§ **Exercise prompt**:
Transcribe the data in full; each line must match exactly.

§ **Collected data**:

----

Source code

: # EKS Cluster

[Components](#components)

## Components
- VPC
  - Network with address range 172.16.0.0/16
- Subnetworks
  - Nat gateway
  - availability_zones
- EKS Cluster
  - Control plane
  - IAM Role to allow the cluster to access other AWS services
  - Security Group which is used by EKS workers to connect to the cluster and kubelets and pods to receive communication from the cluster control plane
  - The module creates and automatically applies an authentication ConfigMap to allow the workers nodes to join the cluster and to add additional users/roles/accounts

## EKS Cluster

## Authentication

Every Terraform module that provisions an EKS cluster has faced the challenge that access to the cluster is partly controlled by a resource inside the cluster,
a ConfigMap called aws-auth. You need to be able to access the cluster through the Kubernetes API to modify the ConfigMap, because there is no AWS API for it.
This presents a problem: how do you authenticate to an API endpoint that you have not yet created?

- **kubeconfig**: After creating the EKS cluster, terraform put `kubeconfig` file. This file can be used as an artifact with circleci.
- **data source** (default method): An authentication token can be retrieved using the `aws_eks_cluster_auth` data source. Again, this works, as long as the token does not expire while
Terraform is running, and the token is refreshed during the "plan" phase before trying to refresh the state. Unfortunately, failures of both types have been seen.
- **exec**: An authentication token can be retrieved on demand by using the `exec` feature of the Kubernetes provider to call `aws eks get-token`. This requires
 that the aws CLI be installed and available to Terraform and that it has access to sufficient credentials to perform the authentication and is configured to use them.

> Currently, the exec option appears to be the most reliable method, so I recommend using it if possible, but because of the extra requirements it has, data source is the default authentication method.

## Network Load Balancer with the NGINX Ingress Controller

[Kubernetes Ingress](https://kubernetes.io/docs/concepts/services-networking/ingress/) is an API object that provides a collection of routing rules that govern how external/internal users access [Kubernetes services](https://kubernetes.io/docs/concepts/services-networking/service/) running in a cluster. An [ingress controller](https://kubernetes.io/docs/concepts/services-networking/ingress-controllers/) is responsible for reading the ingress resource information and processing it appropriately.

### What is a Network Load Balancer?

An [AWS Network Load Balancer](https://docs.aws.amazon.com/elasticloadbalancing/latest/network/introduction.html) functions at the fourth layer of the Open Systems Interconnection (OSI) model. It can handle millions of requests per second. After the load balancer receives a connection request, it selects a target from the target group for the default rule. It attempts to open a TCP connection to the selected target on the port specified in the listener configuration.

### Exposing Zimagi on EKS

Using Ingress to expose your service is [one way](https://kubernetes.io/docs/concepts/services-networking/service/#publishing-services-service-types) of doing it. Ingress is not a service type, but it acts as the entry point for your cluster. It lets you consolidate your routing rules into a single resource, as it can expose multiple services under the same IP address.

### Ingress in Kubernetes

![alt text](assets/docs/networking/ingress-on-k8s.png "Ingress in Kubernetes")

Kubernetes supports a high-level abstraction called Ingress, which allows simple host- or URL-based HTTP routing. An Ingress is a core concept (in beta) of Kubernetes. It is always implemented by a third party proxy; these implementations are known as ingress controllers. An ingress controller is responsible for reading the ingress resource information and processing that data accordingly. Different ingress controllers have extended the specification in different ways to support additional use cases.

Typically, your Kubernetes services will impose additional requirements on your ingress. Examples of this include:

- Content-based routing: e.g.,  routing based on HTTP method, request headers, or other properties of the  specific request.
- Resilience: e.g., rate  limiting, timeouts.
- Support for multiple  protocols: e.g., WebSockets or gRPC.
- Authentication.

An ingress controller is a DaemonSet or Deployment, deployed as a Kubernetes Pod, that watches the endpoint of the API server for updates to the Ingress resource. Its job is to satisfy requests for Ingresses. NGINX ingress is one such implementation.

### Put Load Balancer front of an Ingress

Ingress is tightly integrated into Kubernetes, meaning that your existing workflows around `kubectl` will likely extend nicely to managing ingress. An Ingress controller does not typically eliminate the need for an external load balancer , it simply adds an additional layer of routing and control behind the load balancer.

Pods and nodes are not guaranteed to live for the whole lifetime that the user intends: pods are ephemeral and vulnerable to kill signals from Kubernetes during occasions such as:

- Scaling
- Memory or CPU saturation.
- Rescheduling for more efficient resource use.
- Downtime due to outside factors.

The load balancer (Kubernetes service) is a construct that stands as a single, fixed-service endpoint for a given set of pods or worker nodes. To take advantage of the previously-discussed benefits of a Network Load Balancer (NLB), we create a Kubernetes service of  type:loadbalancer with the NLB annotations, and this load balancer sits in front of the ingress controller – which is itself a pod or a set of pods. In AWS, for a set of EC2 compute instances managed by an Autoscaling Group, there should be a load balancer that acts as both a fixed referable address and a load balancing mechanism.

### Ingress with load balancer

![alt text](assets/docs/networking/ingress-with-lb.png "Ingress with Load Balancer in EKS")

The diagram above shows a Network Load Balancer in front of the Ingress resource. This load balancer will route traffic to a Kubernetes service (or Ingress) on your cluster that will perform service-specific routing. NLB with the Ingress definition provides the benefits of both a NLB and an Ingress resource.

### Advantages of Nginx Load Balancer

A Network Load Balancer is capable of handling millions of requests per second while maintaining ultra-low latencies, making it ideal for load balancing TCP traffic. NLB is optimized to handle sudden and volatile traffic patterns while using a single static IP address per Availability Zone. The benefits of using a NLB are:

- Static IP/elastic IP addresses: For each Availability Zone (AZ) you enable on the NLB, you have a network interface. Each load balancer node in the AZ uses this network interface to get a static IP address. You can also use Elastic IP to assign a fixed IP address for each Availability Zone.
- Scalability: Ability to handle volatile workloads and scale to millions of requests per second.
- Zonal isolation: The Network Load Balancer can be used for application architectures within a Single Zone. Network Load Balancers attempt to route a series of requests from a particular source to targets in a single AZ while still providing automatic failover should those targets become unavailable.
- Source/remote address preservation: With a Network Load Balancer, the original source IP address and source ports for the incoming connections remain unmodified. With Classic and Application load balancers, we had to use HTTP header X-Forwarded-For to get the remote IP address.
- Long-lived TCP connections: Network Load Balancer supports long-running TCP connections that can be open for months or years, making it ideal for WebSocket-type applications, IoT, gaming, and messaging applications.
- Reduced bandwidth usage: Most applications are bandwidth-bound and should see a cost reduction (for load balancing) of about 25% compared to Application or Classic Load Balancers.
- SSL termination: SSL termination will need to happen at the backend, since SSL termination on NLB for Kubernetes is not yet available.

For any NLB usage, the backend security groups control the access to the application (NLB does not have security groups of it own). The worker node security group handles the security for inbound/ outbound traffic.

----

§ **Exercise output**:
Source code

: # EKS Cluster

[Components](#components)

## Components
- VPC
  - Network with address range 172.16.0.0/16
- Subnetworks
  - Nat gateway
  - availability_zones
- EKS Cluster
  - Control plane
  - IAM Role to allow the cluster to access other AWS services
  - Security Group which is used by EKS workers to connect to the cluster and kubelets and pods to receive communication from the cluster control plane
  - The module creates and automatically applies an authentication ConfigMap to allow the workers nodes to join the cluster and to add additional users/roles/accounts

## EKS Cluster

## Authentication

Every Terraform module that provisions an EKS cluster has faced the challenge that access to the cluster is partly controlled by a resource inside the cluster,
a ConfigMap called aws-auth. You need to be able to access the cluster through the Kubernetes API to modify the ConfigMap, because there is no AWS API for it.
This presents a problem: how do you authenticate to an API endpoint that you have not yet created?

- **kubeconfig**: After creating the EKS cluster, terraform put `kubeconfig` file. This file can be used as an artifact with circleci.
- **data source** (default method): An authentication token can be retrieved using the `aws_eks_cluster_auth` data source. Again, this works, as long as the token does not expire while
Terraform is running, and the token is refreshed during the "plan" phase before trying to refresh the state. Unfortunately, failures of both types have been seen.
- **exec**: An authentication token can be retrieved on demand by using the `exec` feature of the Kubernetes provider to call `aws eks get-token`. This requires
 that the aws CLI be installed and available to Terraform and that it has access to sufficient credentials to perform the authentication and is configured to use them.

> Currently, the exec option appears to be the most reliable method, so I recommend using it if possible, but because of the extra requirements it has, data source is the default authentication method.

## Network Load Balancer with the NGINX Ingress Controller

[Kubernetes Ingress](https://kubernetes.io/docs/concepts/services-networking/ingress/) is an API object that provides a collection of routing rules that govern how external/internal users access [Kubernetes services](https://kubernetes.io/docs/concepts/services-networking/service/) running in a cluster. An [ingress controller](https://kubernetes.io/docs/concepts/services-networking/ingress-controllers/) is responsible for reading the ingress resource information and processing it appropriately.

### What is a Network Load Balancer?

An [AWS Network Load Balancer](https://docs.aws.amazon.com/elasticloadbalancing/latest/network/introduction.html) functions at the fourth layer of the Open Systems Interconnection (OSI) model. It can handle millions of requests per second. After the load balancer receives a connection request, it selects a target from the target group for the default rule. It attempts to open a TCP connection to the selected target on the port specified in the listener configuration.

### Exposing Zimagi on EKS

Using Ingress to expose your service is [one way](https://kubernetes.io/docs/concepts/services-networking/service/#publishing-services-service-types) of doing it. Ingress is not a service type, but it acts as the entry point for your cluster. It lets you consolidate your routing rules into a single resource, as it can expose multiple services under the same IP address.

### Ingress in Kubernetes

![alt text](assets/docs/networking/ingress-on-k8s.png "Ingress in Kubernetes")

Kubernetes supports a high-level abstraction called Ingress, which allows simple host- or URL-based HTTP routing. An Ingress is a core concept (in beta) of Kubernetes. It is always implemented by a third party proxy; these implementations are known as ingress controllers. An ingress controller is responsible for reading the ingress resource information and processing that data accordingly. Different ingress controllers have extended the specification in different ways to support additional use cases.

Typically, your Kubernetes services will impose additional requirements on your ingress. Examples of this include:

- Content-based routing: e.g.,  routing based on HTTP method, request headers, or other properties of the  specific request.
- Resilience: e.g., rate  limiting, timeouts.
- Support for multiple  protocols: e.g., WebSockets or gRPC.
- Authentication.

An ingress controller is a DaemonSet or Deployment, deployed as a Kubernetes Pod, that watches the endpoint of the API server for updates to the Ingress resource. Its job is to satisfy requests for Ingresses. NGINX ingress is one such implementation.

### Put Load Balancer front of an Ingress

Ingress is tightly integrated into Kubernetes, meaning that your existing workflows around `kubectl` will likely extend nicely to managing ingress. An Ingress controller does not typically eliminate the need for an external load balancer , it simply adds an additional layer of routing and control behind the load balancer.

Pods and nodes are not guaranteed to live for the whole lifetime that the user intends: pods are ephemeral and vulnerable to kill signals from Kubernetes during occasions such as:

- Scaling
- Memory or CPU saturation.
- Rescheduling for more efficient resource use.
- Downtime due to outside factors.

The load balancer (Kubernetes service) is a construct that stands as a single, fixed-service endpoint for a given set of pods or worker nodes. To take advantage of the previously-discussed benefits of a Network Load Balancer (NLB), we create a Kubernetes service of  type:loadbalancer with the NLB annotations, and this load balancer sits in front of the ingress controller – which is itself a pod or a set of pods. In AWS, for a set of EC2 compute instances managed by an Autoscaling Group, there should be a load balancer that acts as both a fixed referable address and a load balancing mechanism.

### Ingress with load balancer

![alt text](assets/docs/networking/ingress-with-lb.png "Ingress with Load Balancer in EKS")

The diagram above shows a Network Load Balancer in front of the Ingress resource. This load balancer will route traffic to a Kubernetes service (or Ingress) on your cluster that will perform service-specific routing. NLB with the Ingress definition provides the benefits of both a NLB and an Ingress resource.

### Advantages of Nginx Load Balancer

A Network Load Balancer is capable of handling millions of requests per second while maintaining ultra-low latencies, making it ideal for load balancing TCP traffic. NLB is optimized to handle sudden and volatile traffic patterns while using a single static IP address per Availability Zone. The benefits of using a NLB are:

- Static IP/elastic IP addresses: For each Availability Zone (AZ) you enable on the NLB, you have a network interface. Each load balancer node in the AZ uses this network interface to get a static IP address. You can also use Elastic IP to assign a fixed IP address for each Availability Zone.
- Scalability: Ability to handle volatile workloads and scale to millions of requests per second.
- Zonal isolation: The Network Load Balancer can be used for application architectures within a Single Zone. Network Load Balancers attempt to route a series of requests from a particular source to targets in a single AZ while still providing automatic failover should those targets become unavailable.
- Source/remote address preservation: With a Network Load Balancer, the original source IP address and source ports for the incoming connections remain unmodified. With Classic and Application load balancers, we had to use HTTP header X-Forwarded-For to get the remote IP address.
- Long-lived TCP connections: Network Load Balancer supports long-running TCP connections that can be open for months or years, making it ideal for WebSocket-type applications, IoT, gaming, and messaging applications.
- Reduced bandwidth usage: Most applications are bandwidth-bound and should see a cost reduction (for load balancing) of about 25% compared to Application or Classic Load Balancers.
- SSL termination: SSL termination will need to happen at the backend, since SSL termination on NLB for Kubernetes is not yet available.

For any NLB usage, the backend security groups control the access to the application (NLB does not have security groups of it own). The worker node security group handles the security for inbound/ outbound traffic.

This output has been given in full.